Segundo o economista Gabriel Melo, qualquer empréstimo deve partir de entes regularizados junto BC e que atuem de acordo com a legislação e as resoluções vigentes sobre o tema. Essa regulamentação existe, inclusive, para os empréstimos online.
A promotora Alessandra Cunha também pontua a diferença do empréstimo entre pessoas conhecidas e a ação de um grupo organizado, como é o caso dos colombianos na Grande Porto Alegre.

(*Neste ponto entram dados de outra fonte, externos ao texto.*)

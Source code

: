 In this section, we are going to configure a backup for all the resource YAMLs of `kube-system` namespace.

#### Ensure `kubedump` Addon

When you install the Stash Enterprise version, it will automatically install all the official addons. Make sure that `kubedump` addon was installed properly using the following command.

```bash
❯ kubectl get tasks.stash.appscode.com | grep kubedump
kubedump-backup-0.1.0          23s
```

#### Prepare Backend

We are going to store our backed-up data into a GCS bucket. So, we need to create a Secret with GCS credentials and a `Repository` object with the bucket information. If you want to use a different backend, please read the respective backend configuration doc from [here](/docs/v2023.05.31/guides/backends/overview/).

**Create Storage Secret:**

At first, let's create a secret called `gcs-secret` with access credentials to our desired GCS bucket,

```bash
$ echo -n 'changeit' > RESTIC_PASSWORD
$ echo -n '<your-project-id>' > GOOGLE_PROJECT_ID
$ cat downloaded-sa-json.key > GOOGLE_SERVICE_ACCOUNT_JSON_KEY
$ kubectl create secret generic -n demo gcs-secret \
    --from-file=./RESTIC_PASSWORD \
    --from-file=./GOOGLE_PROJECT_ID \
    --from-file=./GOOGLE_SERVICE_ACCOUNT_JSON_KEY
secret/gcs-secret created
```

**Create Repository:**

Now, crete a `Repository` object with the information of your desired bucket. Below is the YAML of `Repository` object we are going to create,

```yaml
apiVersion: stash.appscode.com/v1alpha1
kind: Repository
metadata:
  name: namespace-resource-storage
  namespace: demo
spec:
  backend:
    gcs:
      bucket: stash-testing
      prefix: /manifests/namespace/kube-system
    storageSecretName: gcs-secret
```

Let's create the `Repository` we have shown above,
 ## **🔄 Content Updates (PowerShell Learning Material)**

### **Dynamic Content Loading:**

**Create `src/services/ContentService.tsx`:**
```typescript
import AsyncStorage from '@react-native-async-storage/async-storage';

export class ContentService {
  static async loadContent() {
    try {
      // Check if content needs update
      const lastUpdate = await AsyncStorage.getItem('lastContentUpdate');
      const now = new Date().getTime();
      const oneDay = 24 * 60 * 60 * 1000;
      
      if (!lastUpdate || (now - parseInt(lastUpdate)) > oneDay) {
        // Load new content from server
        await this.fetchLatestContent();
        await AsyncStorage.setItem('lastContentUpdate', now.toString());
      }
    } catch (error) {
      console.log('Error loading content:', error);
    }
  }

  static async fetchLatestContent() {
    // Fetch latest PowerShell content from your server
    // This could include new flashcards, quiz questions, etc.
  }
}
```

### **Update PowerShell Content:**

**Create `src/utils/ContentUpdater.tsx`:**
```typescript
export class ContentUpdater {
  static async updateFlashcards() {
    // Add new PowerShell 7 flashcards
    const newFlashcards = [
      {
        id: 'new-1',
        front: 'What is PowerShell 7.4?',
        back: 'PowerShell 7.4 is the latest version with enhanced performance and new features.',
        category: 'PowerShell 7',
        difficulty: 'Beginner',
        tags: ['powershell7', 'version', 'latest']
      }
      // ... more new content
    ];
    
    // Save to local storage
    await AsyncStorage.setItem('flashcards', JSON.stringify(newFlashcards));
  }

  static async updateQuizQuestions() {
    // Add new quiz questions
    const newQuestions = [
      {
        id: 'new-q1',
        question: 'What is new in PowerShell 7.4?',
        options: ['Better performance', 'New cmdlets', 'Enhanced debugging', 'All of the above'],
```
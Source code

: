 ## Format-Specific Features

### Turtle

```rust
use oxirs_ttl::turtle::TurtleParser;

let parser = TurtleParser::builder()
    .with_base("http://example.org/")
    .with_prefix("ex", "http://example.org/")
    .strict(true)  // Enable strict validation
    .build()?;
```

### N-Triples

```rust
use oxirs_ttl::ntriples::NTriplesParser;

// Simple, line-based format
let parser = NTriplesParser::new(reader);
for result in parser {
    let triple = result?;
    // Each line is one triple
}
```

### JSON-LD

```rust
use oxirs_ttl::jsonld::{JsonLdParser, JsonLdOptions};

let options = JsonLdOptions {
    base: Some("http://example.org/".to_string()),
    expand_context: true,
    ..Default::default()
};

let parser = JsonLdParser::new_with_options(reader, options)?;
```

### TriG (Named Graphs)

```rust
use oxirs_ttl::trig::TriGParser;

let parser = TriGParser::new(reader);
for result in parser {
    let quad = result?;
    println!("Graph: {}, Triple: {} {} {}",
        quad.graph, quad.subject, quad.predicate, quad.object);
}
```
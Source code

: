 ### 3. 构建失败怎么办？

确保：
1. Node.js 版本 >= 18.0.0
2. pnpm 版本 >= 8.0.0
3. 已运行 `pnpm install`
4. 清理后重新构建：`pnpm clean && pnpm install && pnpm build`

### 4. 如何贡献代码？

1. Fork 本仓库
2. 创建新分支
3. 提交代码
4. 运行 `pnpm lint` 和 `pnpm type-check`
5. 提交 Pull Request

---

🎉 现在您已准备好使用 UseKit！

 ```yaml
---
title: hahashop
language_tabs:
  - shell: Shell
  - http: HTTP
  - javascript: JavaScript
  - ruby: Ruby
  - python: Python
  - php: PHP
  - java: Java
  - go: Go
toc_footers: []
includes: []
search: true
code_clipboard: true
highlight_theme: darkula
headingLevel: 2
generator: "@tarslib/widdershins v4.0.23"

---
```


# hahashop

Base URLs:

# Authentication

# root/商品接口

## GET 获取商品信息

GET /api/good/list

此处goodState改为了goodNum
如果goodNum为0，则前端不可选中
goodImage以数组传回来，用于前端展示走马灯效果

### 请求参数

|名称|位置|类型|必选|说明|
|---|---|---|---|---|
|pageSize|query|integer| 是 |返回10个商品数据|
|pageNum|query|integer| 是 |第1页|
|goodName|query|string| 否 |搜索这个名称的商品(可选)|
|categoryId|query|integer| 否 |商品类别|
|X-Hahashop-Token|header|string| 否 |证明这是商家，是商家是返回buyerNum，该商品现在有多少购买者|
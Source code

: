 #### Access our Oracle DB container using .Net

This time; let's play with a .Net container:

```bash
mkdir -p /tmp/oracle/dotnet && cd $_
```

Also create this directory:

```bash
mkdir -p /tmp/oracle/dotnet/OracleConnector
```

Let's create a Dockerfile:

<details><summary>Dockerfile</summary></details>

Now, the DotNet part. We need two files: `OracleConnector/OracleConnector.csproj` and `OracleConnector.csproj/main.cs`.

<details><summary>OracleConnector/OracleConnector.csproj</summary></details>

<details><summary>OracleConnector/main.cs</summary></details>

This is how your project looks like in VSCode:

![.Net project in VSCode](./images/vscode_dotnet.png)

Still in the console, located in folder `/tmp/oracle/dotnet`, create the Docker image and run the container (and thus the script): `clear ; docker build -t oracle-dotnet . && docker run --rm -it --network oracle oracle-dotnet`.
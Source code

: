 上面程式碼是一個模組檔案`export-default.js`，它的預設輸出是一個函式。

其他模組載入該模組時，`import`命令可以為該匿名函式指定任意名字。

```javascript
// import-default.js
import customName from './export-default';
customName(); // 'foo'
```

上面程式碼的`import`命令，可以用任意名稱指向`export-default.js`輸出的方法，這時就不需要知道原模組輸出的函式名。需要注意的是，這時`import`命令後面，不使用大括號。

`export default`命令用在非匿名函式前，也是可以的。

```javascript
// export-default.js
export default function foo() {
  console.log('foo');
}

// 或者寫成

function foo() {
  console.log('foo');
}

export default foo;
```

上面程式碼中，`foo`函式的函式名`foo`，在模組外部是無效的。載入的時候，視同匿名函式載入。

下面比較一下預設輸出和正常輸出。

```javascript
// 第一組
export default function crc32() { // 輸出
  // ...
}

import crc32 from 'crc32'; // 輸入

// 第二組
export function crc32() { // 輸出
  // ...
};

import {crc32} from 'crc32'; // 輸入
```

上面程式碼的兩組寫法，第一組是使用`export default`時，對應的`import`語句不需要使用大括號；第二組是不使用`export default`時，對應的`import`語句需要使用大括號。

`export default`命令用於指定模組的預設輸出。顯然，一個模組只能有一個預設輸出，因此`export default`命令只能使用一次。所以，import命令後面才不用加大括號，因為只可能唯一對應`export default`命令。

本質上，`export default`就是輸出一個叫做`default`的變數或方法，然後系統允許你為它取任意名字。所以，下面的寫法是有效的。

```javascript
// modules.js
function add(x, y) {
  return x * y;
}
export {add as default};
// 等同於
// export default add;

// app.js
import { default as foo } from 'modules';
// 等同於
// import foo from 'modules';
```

— Vai muito além do empréstimo feito por uma pessoa ou outra a alguém que está em fragilidade econômica. Claramente, é a ação de um grupo organizado, fazendo essa prática para um determinado tipo de público, para que possa ter maior segurança da cobrança dos valores, com localização. Não se sabe o que ocorre se não houver pagamento, de que forma essa cobrança será feita. Pode haver inclusive extorsão, dependendo da situação concreta — diz a promotora, que explica quais as possíveis consequências da ação:
— Geralmente, a prática dessa maneira, a depender da situação, pode ser classificada como organização criminosa e lavagem de dinheiro, dependendo do aprofundamento da investigação.